Now I have a tangent: Dr. Zira, I can't believe you just mentioned that book. I was read that book frequently as a child, and, seemingly out of nowhere, I've been thinking about it a lot in the past week or two. Especially driving at night and watching the moon follow me. Wow, I just got a chill.
posted by knave at 9:52 PM on March 24, 2005


Best answer: Neat question. I asked myself something similar the first time I tried to paint realistic portraits. In that context, the best answer I could give would be lines are changes in colour. The darker the line, the bigger the change. I would find her a 'learn to draw' book, as her question is really one of technique

On a deeper level, your young friend has touched on a cognitive science question. As I understand, our visual processing system is very good at detecting edges and splitting up our visual field into mental models of the objects we see. (This is such a complex process that an entire branch of artificial-intelligence research is dedicated to machine-vision.) I suspect that cartoon sketch-lines tap into the same brain pathways to give realism to the characters.
posted by Popular Ethics at 9:58 PM on March 24, 2005


I agree with Cuke. Show her a few drawings where there are no outlines, just variations in shading. Any beginning "how to draw" book probably has examples of this with cubes and spheres, which she might be able to copy. Then have her draw a cube and sphere cartoon style--just outlines. (You may have to give her examples to copy.) Explain how cartoons are abstractions that represent the idea of a thing, not realistic drawings that try to show how something looks. That's one reason cartoons are fun--a realistic face can only be that person while a smiley face could be anybody.
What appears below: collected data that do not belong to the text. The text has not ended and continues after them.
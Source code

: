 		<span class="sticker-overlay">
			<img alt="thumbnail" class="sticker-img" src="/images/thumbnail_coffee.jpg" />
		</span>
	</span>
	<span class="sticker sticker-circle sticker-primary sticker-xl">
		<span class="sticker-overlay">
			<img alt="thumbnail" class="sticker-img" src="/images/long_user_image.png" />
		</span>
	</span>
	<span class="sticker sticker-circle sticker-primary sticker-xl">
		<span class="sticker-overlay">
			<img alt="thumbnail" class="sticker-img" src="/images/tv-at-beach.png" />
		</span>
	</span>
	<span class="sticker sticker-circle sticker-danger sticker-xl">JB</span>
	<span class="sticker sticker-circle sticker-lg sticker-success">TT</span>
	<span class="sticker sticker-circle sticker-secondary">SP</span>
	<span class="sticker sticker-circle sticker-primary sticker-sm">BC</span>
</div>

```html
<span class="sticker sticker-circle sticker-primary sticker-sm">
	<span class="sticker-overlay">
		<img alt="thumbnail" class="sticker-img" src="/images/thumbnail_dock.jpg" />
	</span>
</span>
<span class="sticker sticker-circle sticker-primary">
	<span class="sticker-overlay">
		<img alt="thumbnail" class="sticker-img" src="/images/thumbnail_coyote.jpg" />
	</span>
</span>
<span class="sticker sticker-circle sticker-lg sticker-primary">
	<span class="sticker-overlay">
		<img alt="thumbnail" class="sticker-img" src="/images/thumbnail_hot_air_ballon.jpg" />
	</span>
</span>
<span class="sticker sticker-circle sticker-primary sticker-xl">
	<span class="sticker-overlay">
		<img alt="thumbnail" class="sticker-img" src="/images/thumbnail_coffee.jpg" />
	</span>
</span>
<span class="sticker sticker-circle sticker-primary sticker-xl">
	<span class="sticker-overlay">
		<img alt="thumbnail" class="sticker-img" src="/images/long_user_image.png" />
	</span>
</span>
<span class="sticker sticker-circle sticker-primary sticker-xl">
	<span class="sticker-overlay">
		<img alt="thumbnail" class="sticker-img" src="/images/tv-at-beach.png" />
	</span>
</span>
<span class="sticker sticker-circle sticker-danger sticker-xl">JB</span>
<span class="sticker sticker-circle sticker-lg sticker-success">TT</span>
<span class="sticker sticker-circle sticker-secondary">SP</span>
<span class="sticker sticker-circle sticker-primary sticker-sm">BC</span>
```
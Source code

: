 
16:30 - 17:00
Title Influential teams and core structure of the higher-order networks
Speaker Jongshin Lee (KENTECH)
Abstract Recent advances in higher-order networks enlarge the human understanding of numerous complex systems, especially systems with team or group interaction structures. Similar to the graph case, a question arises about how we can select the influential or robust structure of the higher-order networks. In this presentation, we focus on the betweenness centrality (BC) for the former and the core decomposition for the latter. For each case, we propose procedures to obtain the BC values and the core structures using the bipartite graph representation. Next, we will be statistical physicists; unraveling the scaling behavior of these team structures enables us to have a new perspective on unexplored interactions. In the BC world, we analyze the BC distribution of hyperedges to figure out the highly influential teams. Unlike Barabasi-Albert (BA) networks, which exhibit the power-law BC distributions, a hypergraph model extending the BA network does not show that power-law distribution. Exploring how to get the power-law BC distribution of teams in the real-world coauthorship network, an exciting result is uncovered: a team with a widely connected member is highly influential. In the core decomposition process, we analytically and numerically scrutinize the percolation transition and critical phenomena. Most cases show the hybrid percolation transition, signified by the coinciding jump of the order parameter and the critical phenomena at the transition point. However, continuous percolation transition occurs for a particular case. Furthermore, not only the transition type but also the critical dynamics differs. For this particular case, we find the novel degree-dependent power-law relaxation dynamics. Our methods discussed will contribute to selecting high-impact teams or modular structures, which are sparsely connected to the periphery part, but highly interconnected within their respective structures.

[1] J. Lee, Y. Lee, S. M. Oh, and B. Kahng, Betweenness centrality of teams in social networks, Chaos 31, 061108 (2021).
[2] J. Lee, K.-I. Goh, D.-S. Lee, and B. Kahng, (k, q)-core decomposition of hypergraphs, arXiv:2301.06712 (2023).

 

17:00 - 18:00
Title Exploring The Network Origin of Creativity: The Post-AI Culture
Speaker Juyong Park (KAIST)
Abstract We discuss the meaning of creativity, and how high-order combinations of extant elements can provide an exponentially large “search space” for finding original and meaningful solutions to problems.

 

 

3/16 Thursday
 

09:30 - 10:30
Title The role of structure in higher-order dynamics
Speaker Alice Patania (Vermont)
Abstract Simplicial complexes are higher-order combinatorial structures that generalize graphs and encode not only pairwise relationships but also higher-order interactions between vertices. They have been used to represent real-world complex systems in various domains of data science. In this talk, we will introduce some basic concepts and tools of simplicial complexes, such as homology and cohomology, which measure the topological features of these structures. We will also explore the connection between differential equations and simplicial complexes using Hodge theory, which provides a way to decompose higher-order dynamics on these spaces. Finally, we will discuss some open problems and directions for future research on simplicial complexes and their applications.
Scott McCloud's amazing book "Understanding Comics" explains this better than I can. See chapter two: he shows a series of faces that range from realistic to completely abstract. The book will be over her head, but you'll find it interesting. And you may find other ideas in the book you could show your students--like how if you add a simple eye (a circle with a dot inside) to any closed shape, our brains will find a way to see that shape as a face in profile.
posted by hydrophonic at 10:15 PM on March 24, 2005


I love questions that inspire me to learn more.

Just googling for "cognition vision edge detection" gives me a book by David Marr, who detailed his theory of mental image processing (posthumously) in a book called Vision: A Computational Investigation into the Human Representation and Processing of Visual Information. Summary here. According to Marr, the first 4 steps of human vision processing are:

1) convert to greyscale
2) sharpen the changes in intensity
3) *draw lines* at the highest intensities (vectorize)
4) join up the lines to form continuous edges defining bodies.

A sketch drawn with hard lines would play right into this mental image processing. Your fourth grade friend -is- smart for thinking about this.
posted by Popular Ethics at 10:18 PM on March 24, 2005


PE: From my perspective (cog. sci./computer vision), your second answer hits on it, and your first one is part of the maddening problem (though perhaps not in just the context of painting). Too often boundaries actually separate regions that are similar in appearance, which makes writing computer programs to detect them very difficult.

In some cases we perceive edges where there are absolutely no lines at all. Neurophysiological data suggests that these boundaries are in a sense "filled in" after the fact in primary visual cortex (sort-of the first way-station for visual data in the cortex), almost as if it were some kind of scratchpad.


So, here's how I might answer the student's question:

The lines in cartoons show boundaries between parts.

In real life and in pictures and movies, our brains can figure out where the boundaries are by looking at the very detailed images. You can prove this by tracing all the way around someone's nose in a magazine ad---it's pretty easy to tell roughly where it starts and stops.

But in cartoons, all of that richness is gone. So you have to draw lines to give hints about boundaries your brain would draw "automatically" in natural images.

Or, in a sentence---the lines are there in real life, but they're all in the student's head.

-------------------------------

To follow up on PE's next point... Marr's book is a classic text in vision. What it doesn't allow for is for any kind of feedback effects in the visual system. For those who believe that a "scratchpad" in visual cortex is necessary to intuit contours where there aren't really any, Marr's model is limited.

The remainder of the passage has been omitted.